===== MATERIAL SHOWN =====

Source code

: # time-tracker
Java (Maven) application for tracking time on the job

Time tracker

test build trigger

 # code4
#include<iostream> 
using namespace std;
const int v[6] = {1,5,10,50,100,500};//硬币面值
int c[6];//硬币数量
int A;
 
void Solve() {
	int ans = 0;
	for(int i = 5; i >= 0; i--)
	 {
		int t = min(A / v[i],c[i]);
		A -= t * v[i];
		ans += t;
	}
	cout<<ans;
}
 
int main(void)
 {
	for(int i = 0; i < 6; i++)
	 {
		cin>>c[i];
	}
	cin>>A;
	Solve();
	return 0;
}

=====

[WORK REQUIRED]
Write each entry out again, exactly as it reads above.

[EXPECTED ANSWER]
Source code

: # time-tracker
Java (Maven) application for tracking time on the job

Time tracker

test build trigger

 # code4
#include<iostream> 
using namespace std;
const int v[6] = {1,5,10,50,100,500};//硬币面值
int c[6];//硬币数量
int A;
 
void Solve() {
	int ans = 0;
	for(int i = 5; i >= 0; i--)
	 {
		int t = min(A / v[i],c[i]);
		A -= t * v[i];
		ans += t;
	}
	cout<<ans;
}
 
int main(void)
 {
	for(int i = 0; i < 6; i++)
	 {
		cin>>c[i];
	}
	cin>>A;
	Solve();
	return 0;
}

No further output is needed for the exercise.